> _TO DO_: All records, minus the pictures: write them out exactly.

> _GIVEN ENTRIES_:
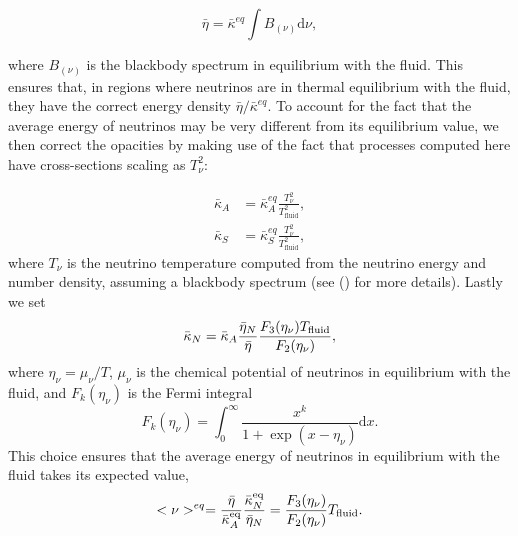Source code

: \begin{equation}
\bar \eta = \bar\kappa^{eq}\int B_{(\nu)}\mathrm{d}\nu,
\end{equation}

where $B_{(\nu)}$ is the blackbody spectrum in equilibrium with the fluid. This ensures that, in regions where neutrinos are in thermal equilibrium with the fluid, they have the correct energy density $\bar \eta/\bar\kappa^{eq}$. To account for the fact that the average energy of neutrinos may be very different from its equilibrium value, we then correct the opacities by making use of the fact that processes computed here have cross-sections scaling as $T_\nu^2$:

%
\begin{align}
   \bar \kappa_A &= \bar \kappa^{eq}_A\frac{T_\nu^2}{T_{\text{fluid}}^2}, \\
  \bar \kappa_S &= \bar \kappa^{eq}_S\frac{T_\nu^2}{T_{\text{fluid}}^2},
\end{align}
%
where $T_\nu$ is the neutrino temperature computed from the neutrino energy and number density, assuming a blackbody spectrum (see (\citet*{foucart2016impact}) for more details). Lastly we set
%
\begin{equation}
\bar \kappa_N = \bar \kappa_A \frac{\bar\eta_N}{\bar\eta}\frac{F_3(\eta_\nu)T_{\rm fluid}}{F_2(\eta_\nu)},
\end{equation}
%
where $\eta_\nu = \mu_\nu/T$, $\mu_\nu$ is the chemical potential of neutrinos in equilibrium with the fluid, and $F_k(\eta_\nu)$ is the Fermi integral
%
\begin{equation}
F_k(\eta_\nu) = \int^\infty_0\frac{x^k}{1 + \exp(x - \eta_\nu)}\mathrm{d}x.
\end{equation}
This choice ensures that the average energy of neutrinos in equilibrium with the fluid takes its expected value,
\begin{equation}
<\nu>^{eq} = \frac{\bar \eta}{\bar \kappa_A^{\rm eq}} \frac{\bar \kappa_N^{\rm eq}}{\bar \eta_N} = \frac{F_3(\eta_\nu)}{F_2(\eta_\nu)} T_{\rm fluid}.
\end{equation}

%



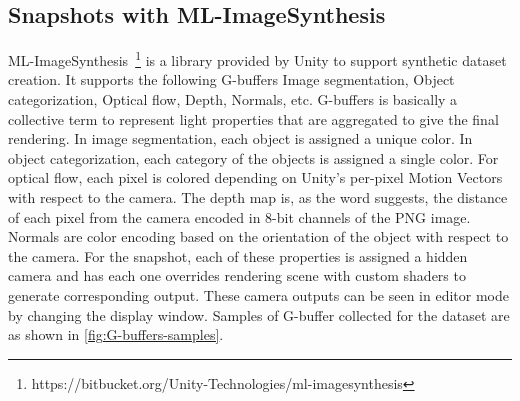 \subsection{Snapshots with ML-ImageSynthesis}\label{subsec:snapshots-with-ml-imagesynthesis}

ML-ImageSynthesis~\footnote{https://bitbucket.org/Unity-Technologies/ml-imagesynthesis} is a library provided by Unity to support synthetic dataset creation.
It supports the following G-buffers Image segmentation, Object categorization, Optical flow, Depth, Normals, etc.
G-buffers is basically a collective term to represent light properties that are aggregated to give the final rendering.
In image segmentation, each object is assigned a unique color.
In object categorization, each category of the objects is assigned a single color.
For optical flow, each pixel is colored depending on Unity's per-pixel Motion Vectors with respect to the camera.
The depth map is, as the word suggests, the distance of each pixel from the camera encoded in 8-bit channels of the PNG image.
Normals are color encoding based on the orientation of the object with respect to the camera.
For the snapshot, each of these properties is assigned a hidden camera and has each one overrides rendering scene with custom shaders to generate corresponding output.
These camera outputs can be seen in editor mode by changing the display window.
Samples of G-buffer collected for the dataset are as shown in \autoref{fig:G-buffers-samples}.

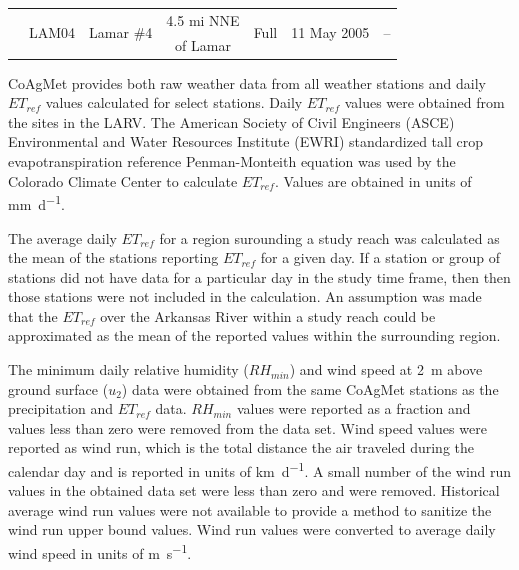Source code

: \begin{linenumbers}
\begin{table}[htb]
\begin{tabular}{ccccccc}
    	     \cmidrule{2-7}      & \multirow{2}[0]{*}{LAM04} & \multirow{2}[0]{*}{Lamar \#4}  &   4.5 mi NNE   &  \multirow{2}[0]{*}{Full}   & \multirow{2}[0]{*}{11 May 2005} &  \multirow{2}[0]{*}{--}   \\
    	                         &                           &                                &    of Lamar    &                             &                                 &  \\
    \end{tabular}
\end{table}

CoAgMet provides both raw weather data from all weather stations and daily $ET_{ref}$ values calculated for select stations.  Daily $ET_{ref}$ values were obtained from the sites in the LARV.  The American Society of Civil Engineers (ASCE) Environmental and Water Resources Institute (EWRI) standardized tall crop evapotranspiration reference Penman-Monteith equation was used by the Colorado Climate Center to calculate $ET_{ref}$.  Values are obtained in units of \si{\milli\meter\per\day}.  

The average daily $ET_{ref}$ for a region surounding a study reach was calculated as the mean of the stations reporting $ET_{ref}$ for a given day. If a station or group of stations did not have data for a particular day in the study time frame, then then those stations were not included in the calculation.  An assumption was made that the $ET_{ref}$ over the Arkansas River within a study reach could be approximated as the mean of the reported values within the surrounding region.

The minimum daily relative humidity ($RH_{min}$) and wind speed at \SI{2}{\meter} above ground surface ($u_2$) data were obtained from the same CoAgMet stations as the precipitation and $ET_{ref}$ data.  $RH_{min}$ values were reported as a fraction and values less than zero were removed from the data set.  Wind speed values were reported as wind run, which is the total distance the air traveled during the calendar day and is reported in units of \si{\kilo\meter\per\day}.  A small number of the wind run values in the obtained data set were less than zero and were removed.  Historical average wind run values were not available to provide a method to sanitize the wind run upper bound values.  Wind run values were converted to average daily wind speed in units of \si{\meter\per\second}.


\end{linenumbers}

> _YOUR SOLUTION_:
Source code

: \begin{equation}
\bar \eta = \bar\kappa^{eq}\int B_{(\nu)}\mathrm{d}\nu,
\end{equation}

where $B_{(\nu)}$ is the blackbody spectrum in equilibrium with the fluid. This ensures that, in regions where neutrinos are in thermal equilibrium with the fluid, they have the correct energy density $\bar \eta/\bar\kappa^{eq}$. To account for the fact that the average energy of neutrinos may be very different from its equilibrium value, we then correct the opacities by making use of the fact that processes computed here have cross-sections scaling as $T_\nu^2$:

%
\begin{align}
   \bar \kappa_A &= \bar \kappa^{eq}_A\frac{T_\nu^2}{T_{\text{fluid}}^2}, \\
  \bar \kappa_S &= \bar \kappa^{eq}_S\frac{T_\nu^2}{T_{\text{fluid}}^2},
\end{align}
%
where $T_\nu$ is the neutrino temperature computed from the neutrino energy and number density, assuming a blackbody spectrum (see (\citet*{foucart2016impact}) for more details). Lastly we set
%
\begin{equation}
\bar \kappa_N = \bar \kappa_A \frac{\bar\eta_N}{\bar\eta}\frac{F_3(\eta_\nu)T_{\rm fluid}}{F_2(\eta_\nu)},
\end{equation}
%
where $\eta_\nu = \mu_\nu/T$, $\mu_\nu$ is the chemical potential of neutrinos in equilibrium with the fluid, and $F_k(\eta_\nu)$ is the Fermi integral
%
\begin{equation}
F_k(\eta_\nu) = \int^\infty_0\frac{x^k}{1 + \exp(x - \eta_\nu)}\mathrm{d}x.
\end{equation}
This choice ensures that the average energy of neutrinos in equilibrium with the fluid takes its expected value,
\begin{equation}
<\nu>^{eq} = \frac{\bar \eta}{\bar \kappa_A^{\rm eq}} \frac{\bar \kappa_N^{\rm eq}}{\bar \eta_N} = \frac{F_3(\eta_\nu)}{F_2(\eta_\nu)} T_{\rm fluid}.
\end{equation}

%



 \subsection{Snapshots with ML-ImageSynthesis}\label{subsec:snapshots-with-ml-imagesynthesis}

ML-ImageSynthesis~\footnote{https://bitbucket.org/Unity-Technologies/ml-imagesynthesis} is a library provided by Unity to support synthetic dataset creation.
It supports the following G-buffers Image segmentation, Object categorization, Optical flow, Depth, Normals, etc.
G-buffers is basically a collective term to represent light properties that are aggregated to give the final rendering.
In image segmentation, each object is assigned a unique color.
In object categorization, each category of the objects is assigned a single color.
For optical flow, each pixel is colored depending on Unity's per-pixel Motion Vectors with respect to the camera.
The depth map is, as the word suggests, the distance of each pixel from the camera encoded in 8-bit channels of the PNG image.
Normals are color encoding based on the orientation of the object with respect to the camera.
For the snapshot, each of these properties is assigned a hidden camera and has each one overrides rendering scene with custom shaders to generate corresponding output.
These camera outputs can be seen in editor mode by changing the display window.
Samples of G-buffer collected for the dataset are as shown in \autoref{fig:G-buffers-samples}.

Source code

: \begin{linenumbers}
\begin{table}[htb]
\begin{tabular}{ccccccc}
    	     \cmidrule{2-7}      & \multirow{2}[0]{*}{LAM04} & \multirow{2}[0]{*}{Lamar \#4}  &   4.5 mi NNE   &  \multirow{2}[0]{*}{Full}   & \multirow{2}[0]{*}{11 May 2005} &  \multirow{2}[0]{*}{--}   \\
    	                         &                           &                                &    of Lamar    &                             &                                 &  \\
    \end{tabular}
\end{table}

CoAgMet provides both raw weather data from all weather stations and daily $ET_{ref}$ values calculated for select stations.  Daily $ET_{ref}$ values were obtained from the sites in the LARV.  The American Society of Civil Engineers (ASCE) Environmental and Water Resources Institute (EWRI) standardized tall crop evapotranspiration reference Penman-Monteith equation was used by the Colorado Climate Center to calculate $ET_{ref}$.  Values are obtained in units of \si{\milli\meter\per\day}.  

The average daily $ET_{ref}$ for a region surounding a study reach was calculated as the mean of the stations reporting $ET_{ref}$ for a given day. If a station or group of stations did not have data for a particular day in the study time frame, then then those stations were not included in the calculation.  An assumption was made that the $ET_{ref}$ over the Arkansas River within a study reach could be approximated as the mean of the reported values within the surrounding region.

The minimum daily relative humidity ($RH_{min}$) and wind speed at \SI{2}{\meter} above ground surface ($u_2$) data were obtained from the same CoAgMet stations as the precipitation and $ET_{ref}$ data.  $RH_{min}$ values were reported as a fraction and values less than zero were removed from the data set.  Wind speed values were reported as wind run, which is the total distance the air traveled during the calendar day and is reported in units of \si{\kilo\meter\per\day}.  A small number of the wind run values in the obtained data set were less than zero and were removed.  Historical average wind run values were not available to provide a method to sanitize the wind run upper bound values.  Wind run values were converted to average daily wind speed in units of \si{\meter\per\second}.


\end{linenumbers}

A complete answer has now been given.